> [REQUIRED WORK]:
In the data below, which lines hold the word "automatiquement"? Copy them.

> [GIVEN ENTRIES]:
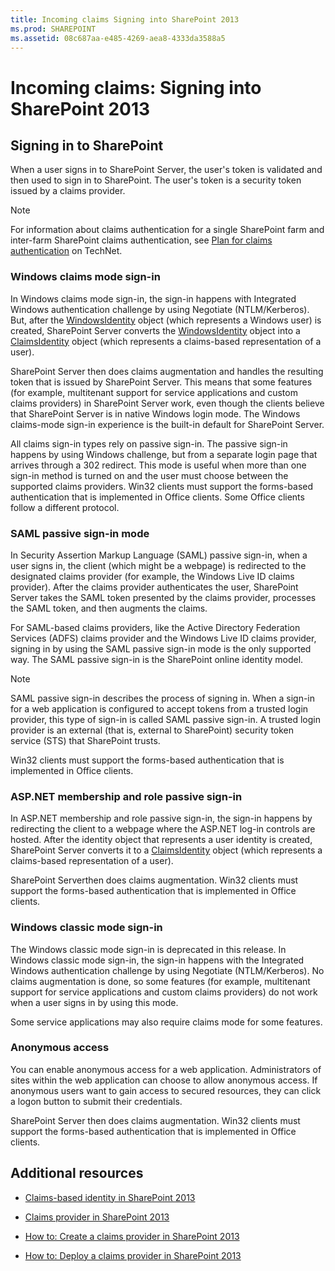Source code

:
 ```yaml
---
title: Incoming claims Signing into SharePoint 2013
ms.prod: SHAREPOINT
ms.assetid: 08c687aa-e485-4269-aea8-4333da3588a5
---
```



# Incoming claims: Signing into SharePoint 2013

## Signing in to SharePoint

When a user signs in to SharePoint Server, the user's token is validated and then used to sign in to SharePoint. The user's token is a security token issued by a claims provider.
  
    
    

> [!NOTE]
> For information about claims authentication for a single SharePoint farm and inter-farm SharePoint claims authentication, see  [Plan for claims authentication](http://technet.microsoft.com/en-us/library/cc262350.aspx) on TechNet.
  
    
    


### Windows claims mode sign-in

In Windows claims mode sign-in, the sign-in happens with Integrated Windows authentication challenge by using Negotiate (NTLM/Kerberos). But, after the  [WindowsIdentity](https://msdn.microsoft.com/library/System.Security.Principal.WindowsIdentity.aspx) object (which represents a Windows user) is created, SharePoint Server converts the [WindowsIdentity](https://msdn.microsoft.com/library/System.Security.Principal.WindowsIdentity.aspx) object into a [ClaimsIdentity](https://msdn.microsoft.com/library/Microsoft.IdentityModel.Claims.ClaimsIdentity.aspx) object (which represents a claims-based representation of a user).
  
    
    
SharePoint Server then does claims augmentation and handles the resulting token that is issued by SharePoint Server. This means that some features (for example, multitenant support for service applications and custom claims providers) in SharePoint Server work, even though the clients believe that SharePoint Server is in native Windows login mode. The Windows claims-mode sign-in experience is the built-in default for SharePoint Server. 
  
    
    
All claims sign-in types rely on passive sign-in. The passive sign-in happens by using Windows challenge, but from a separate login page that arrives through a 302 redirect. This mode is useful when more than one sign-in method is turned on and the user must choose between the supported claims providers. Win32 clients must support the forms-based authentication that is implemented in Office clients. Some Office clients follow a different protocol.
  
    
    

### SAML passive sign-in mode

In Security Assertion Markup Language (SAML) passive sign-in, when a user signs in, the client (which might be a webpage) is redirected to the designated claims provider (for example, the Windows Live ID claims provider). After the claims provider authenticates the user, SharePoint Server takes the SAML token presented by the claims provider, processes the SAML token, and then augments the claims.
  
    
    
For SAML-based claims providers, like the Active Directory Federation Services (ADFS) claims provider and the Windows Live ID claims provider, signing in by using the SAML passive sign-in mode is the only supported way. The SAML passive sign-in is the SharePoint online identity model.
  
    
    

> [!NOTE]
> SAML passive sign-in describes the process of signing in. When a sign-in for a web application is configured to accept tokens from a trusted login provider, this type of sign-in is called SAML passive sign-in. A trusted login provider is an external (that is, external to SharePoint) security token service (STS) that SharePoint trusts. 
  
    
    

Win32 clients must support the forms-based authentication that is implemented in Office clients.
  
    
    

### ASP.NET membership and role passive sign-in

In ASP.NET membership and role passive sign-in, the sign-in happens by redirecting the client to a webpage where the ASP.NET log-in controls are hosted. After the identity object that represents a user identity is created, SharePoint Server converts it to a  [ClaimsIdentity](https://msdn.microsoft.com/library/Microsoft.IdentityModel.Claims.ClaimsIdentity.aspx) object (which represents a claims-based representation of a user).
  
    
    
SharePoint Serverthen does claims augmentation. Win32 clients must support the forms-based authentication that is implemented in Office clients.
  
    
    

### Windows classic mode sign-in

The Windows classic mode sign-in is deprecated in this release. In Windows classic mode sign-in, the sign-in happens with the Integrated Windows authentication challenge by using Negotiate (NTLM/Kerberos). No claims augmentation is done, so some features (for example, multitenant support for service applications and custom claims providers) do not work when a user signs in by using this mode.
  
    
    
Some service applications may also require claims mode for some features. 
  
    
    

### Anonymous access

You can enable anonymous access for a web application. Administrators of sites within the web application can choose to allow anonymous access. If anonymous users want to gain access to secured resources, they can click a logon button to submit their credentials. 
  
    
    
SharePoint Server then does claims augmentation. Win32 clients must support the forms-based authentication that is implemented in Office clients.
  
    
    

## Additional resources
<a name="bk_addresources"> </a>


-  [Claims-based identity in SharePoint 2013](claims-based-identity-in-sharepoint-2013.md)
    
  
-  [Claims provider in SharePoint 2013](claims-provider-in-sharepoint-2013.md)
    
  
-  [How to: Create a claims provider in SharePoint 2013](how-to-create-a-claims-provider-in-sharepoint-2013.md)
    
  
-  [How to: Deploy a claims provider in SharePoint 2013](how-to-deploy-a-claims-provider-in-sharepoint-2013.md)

==

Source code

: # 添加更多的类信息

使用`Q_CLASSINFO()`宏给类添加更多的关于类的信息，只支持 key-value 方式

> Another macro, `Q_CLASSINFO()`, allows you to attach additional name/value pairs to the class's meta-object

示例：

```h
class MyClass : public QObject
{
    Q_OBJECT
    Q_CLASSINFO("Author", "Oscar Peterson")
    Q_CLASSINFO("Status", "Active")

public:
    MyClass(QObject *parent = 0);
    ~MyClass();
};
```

--

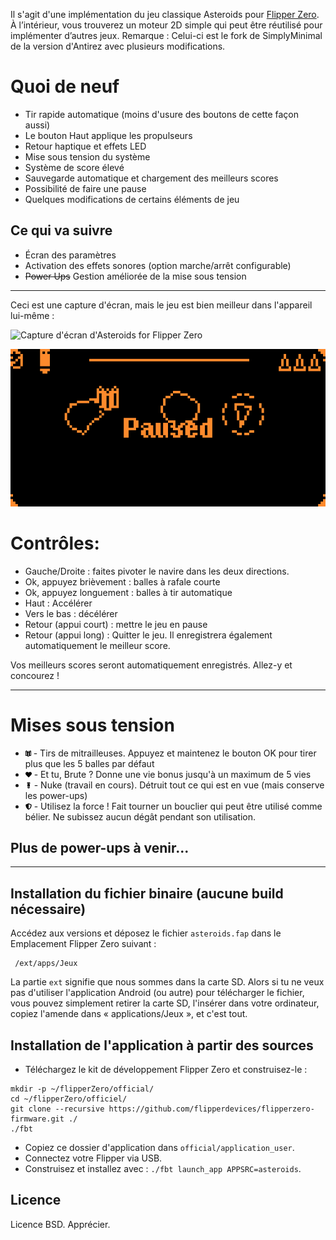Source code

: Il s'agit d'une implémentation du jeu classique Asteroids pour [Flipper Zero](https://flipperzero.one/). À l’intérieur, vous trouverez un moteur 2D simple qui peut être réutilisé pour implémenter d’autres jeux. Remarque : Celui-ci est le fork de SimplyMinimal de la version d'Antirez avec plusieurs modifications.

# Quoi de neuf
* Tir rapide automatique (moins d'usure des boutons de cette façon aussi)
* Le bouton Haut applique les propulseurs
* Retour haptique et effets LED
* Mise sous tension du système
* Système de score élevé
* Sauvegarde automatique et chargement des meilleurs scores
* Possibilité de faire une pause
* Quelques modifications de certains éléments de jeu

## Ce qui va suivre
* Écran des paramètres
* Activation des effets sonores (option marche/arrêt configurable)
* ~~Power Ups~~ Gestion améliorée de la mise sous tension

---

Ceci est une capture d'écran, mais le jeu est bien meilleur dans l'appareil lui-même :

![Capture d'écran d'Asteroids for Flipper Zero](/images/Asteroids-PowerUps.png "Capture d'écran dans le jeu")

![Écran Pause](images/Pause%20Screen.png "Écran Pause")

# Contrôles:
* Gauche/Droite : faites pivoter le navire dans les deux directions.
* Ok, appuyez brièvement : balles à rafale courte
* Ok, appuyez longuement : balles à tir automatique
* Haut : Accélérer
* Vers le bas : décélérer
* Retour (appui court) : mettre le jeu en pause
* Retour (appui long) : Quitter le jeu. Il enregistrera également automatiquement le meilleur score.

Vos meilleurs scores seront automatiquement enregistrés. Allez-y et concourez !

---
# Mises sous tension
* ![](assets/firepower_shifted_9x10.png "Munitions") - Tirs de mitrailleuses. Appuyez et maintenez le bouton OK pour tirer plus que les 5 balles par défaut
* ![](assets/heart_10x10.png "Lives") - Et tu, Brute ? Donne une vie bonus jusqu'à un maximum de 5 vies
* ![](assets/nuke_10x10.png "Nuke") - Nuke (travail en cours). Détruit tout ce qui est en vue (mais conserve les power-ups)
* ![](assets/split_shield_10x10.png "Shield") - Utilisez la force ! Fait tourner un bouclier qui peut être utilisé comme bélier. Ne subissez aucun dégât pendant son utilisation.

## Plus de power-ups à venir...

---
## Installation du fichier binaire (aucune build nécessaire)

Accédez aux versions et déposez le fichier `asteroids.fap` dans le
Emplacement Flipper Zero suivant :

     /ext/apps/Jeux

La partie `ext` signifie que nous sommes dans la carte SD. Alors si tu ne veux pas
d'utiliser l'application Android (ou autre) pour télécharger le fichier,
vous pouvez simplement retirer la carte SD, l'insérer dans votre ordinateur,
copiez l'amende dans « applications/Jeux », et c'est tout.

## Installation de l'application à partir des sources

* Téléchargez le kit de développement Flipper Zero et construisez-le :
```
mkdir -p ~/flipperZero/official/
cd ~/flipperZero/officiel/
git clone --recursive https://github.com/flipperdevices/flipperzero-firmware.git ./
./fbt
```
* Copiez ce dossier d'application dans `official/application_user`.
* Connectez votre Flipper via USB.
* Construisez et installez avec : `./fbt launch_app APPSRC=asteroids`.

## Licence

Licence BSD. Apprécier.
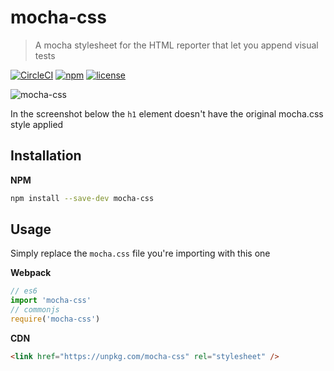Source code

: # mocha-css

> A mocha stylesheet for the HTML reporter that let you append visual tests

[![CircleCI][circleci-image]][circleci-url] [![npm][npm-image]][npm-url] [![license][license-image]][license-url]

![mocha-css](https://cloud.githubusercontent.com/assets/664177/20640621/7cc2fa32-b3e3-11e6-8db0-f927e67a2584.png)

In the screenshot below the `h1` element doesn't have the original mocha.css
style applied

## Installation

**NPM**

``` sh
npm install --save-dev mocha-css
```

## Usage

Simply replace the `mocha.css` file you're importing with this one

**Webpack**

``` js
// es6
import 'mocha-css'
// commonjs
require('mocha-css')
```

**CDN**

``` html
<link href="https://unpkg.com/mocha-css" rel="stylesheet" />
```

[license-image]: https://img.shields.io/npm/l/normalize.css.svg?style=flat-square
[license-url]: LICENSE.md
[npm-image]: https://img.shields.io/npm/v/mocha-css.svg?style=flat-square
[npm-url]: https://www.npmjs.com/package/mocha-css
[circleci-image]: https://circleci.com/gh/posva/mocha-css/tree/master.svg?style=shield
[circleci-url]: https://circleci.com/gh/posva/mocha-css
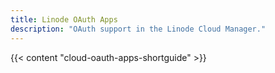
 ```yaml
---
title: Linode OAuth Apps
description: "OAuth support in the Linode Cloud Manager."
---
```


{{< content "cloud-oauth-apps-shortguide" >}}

> [EXERCISE RESPONSE]:
* Retour (appui long) : Quitter le jeu. Il enregistrera également automatiquement le meilleur score.
Vos meilleurs scores seront automatiquement enregistrés. Allez-y et concourez !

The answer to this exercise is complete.